01.01.

  • Inkrafttreten der Beschlüsse der Volkskammer über ein neues Zivilgesetzbuch und über die Verlängerung der Wahlperiode der Volkskammer und der Bezirkstage von vier auf fünf Jahre.

14.03.

  • Frankreich scheidet aus dem Europäischen Währungsverbund aus.

30.03.

  • Unterzeichnung eines Regierungsabkommens DDR-BRD auf dem Gebiet des Post- und Fernmeldewesens sowie eines Verwaltungsabkommens. Einrichtung eines Durchwählverkehrs bei Telefonaten.

01.04.

  • Die Bundesregierung gibt bekannt: 1975 erhielten durch Verhandlungen 5.499 DDR-Bürger eine Ausreisegenehmigung und 1.200 politische Gefangene konnten in die BRD entlassen werden.

23.04.

  • Eröffnung des "Palastes der Republik" auf dem Marx-Engels-Platz in Berlin (Ost) am früheren Standort des Stadtschlosses.

09.05.

  • Ulrike Meinhof wird in ihrer Zelle erhängt aufgefunden.

18.05.

  • IX. Parteitag der SED in Berlin (Ost) (18. bis 22. Mai). Ein neues Parteiprogramm und Parteistatut werden angenommen. Erich Honecker wird zum Generalsekretär der SED gewählt.

27.05.

  • :Gemeinsamer Beschluss des ZK der SED, des FDGB-Vorstandes und des Ministerrates über die planmäßige Verbesserung der Arbeits- und Lebensbedingungen der Werktätigen. Erhöhung der Mindestlöhne und Mindestrenten.

28.05.

  • Die USA und die UdSSR unterzeichnen ein Abkommen über die Begrenzung der unterirdischen Atomwaffenversuche.

24.06.

  • Verabschiedung des Gesetzes zur Verlängerung der Legislaturperiode von Volkskammer und Bezirkstagen auf fünf Jahre.

07.07.

  • Gustav Heinemann stirbt in Essen.

09.09.

  • Der Tod Mao Tse-tungs wird in Peking bekannt gegeben.

03.10.

  • Wahl zum 8. Deutschen Bundestag.

17.10.

  • Wahl zur Volkskammer in der DDR.

29.10.

  • Horst Sindermann wird Präsident der Volkskammer, Erich Honecker Vorsitzender des Staatsrates und Verteidigungsrates, Willi Stoph Vorsitzender des Ministerrates.

03.11.

  • Der Schriftsteller Rainer Kunze wird aus dem Schriftstellerverband der DDR ausgeschlossen.

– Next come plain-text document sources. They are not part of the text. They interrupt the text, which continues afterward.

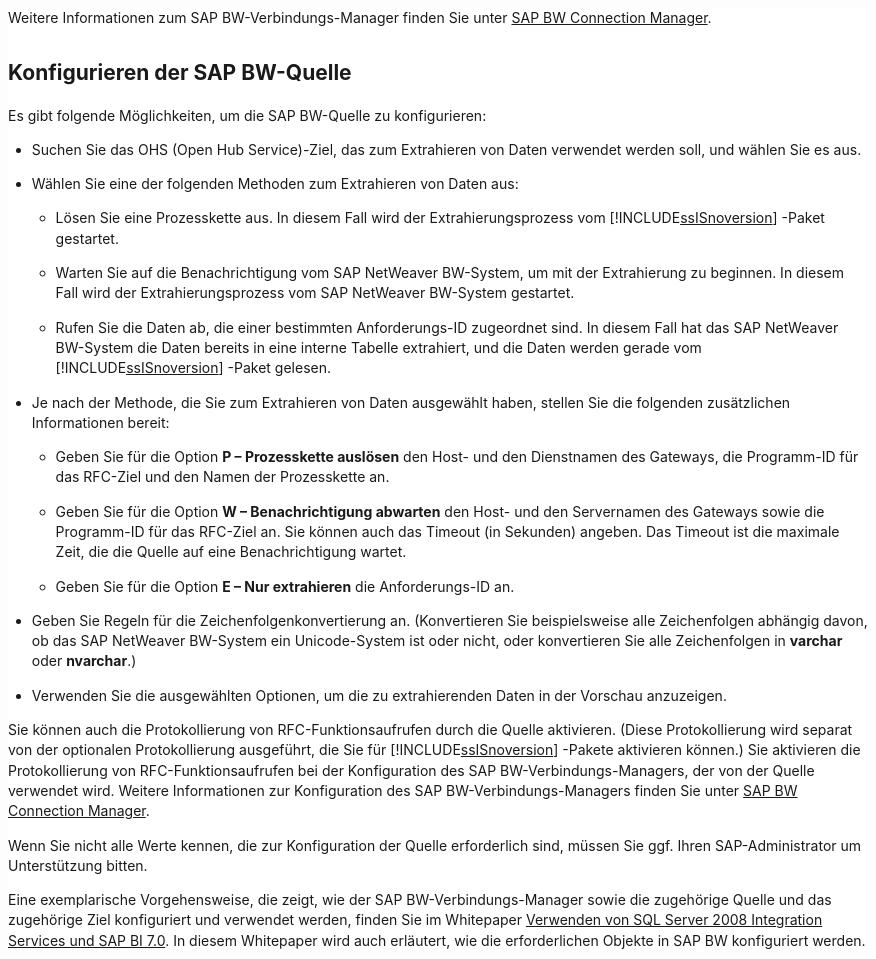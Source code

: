  Weitere Informationen zum SAP BW-Verbindungs-Manager finden Sie unter [SAP BW Connection Manager](../../integration-services/connection-manager/sap-bw-connection-manager.md).  
  
##  <a name="configuring-the-sap-bw-source"></a><a name="bkmk_Configure_Source"></a> Konfigurieren der SAP BW-Quelle  
 Es gibt folgende Möglichkeiten, um die SAP BW-Quelle zu konfigurieren:  
  
-   Suchen Sie das OHS (Open Hub Service)-Ziel, das zum Extrahieren von Daten verwendet werden soll, und wählen Sie es aus.  
  
-   Wählen Sie eine der folgenden Methoden zum Extrahieren von Daten aus:  
  
    -   Lösen Sie eine Prozesskette aus. In diesem Fall wird der Extrahierungsprozess vom [!INCLUDE[ssISnoversion](../../includes/ssisnoversion-md.md)] -Paket gestartet.  
  
    -   Warten Sie auf die Benachrichtigung vom SAP NetWeaver BW-System, um mit der Extrahierung zu beginnen. In diesem Fall wird der Extrahierungsprozess vom SAP NetWeaver BW-System gestartet.  
  
    -   Rufen Sie die Daten ab, die einer bestimmten Anforderungs-ID zugeordnet sind. In diesem Fall hat das SAP NetWeaver BW-System die Daten bereits in eine interne Tabelle extrahiert, und die Daten werden gerade vom [!INCLUDE[ssISnoversion](../../includes/ssisnoversion-md.md)] -Paket gelesen.  
  
-   Je nach der Methode, die Sie zum Extrahieren von Daten ausgewählt haben, stellen Sie die folgenden zusätzlichen Informationen bereit:  
  
    -   Geben Sie für die Option **P – Prozesskette auslösen** den Host- und den Dienstnamen des Gateways, die Programm-ID für das RFC-Ziel und den Namen der Prozesskette an.  
  
    -   Geben Sie für die Option **W – Benachrichtigung abwarten** den Host- und den Servernamen des Gateways sowie die Programm-ID für das RFC-Ziel an. Sie können auch das Timeout (in Sekunden) angeben. Das Timeout ist die maximale Zeit, die die Quelle auf eine Benachrichtigung wartet.  
  
    -   Geben Sie für die Option **E – Nur extrahieren** die Anforderungs-ID an.  
  
-   Geben Sie Regeln für die Zeichenfolgenkonvertierung an. (Konvertieren Sie beispielsweise alle Zeichenfolgen abhängig davon, ob das SAP NetWeaver BW-System ein Unicode-System ist oder nicht, oder konvertieren Sie alle Zeichenfolgen in **varchar** oder **nvarchar**.)  
  
-   Verwenden Sie die ausgewählten Optionen, um die zu extrahierenden Daten in der Vorschau anzuzeigen.  
  
 Sie können auch die Protokollierung von RFC-Funktionsaufrufen durch die Quelle aktivieren. (Diese Protokollierung wird separat von der optionalen Protokollierung ausgeführt, die Sie für [!INCLUDE[ssISnoversion](../../includes/ssisnoversion-md.md)] -Pakete aktivieren können.) Sie aktivieren die Protokollierung von RFC-Funktionsaufrufen bei der Konfiguration des SAP BW-Verbindungs-Managers, der von der Quelle verwendet wird. Weitere Informationen zur Konfiguration des SAP BW-Verbindungs-Managers finden Sie unter [SAP BW Connection Manager](../../integration-services/connection-manager/sap-bw-connection-manager.md).  
  
 Wenn Sie nicht alle Werte kennen, die zur Konfiguration der Quelle erforderlich sind, müssen Sie ggf. Ihren SAP-Administrator um Unterstützung bitten.  
  
 Eine exemplarische Vorgehensweise, die zeigt, wie der SAP BW-Verbindungs-Manager sowie die zugehörige Quelle und das zugehörige Ziel konfiguriert und verwendet werden, finden Sie im Whitepaper [Verwenden von SQL Server 2008 Integration Services und SAP BI 7.0](https://go.microsoft.com/fwlink/?LinkID=137090). In diesem Whitepaper wird auch erläutert, wie die erforderlichen Objekte in SAP BW konfiguriert werden.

Er reist am 14. Juli 1977 in die BRD aus.

13.11.

  • In Brokdorf protestieren 20.000 Menschen gegen den geplanten Bau eines Atomkraftwerkes. 160 Personen werden bei Auseinandersetzungen mit der Polizei verletzt.

16.11.

  • Wolf Biermann wird nach einem Konzert in Köln, das von der ARD übertragen wird, aus der DDR ausgebürgert. Zahlreiche Künstler, die sich für seine Wiedereinbürgerung einsetzen, folgen ihm in den Westen. Eva-Maria und Nina Hagen, Katharina Thalbach, Manfred Krug, Angelika Domröse und Hilmar Thate sind einige prominente Vertreter.

26.11.

  • Willy Brandt wird zum Vorsitzenden der Sozialistischen Internationale gewählt. Der DDR-Regimekritiker Robert Havemann wird unter Hausarrest gestellt.

14.12.

  • Karl Carstens (CDU) wird zum Bundestagspräsidenten gewählt.

15.12.

  • Helmut Schmidt wird von der sozialliberalen Koalition erneut zum Bundeskanzler gewählt.

22.12.

  • Dem ARD-Korrespondenten Lothar Loewe wird von den DDR-Behörden die Akkreditierung entzogen.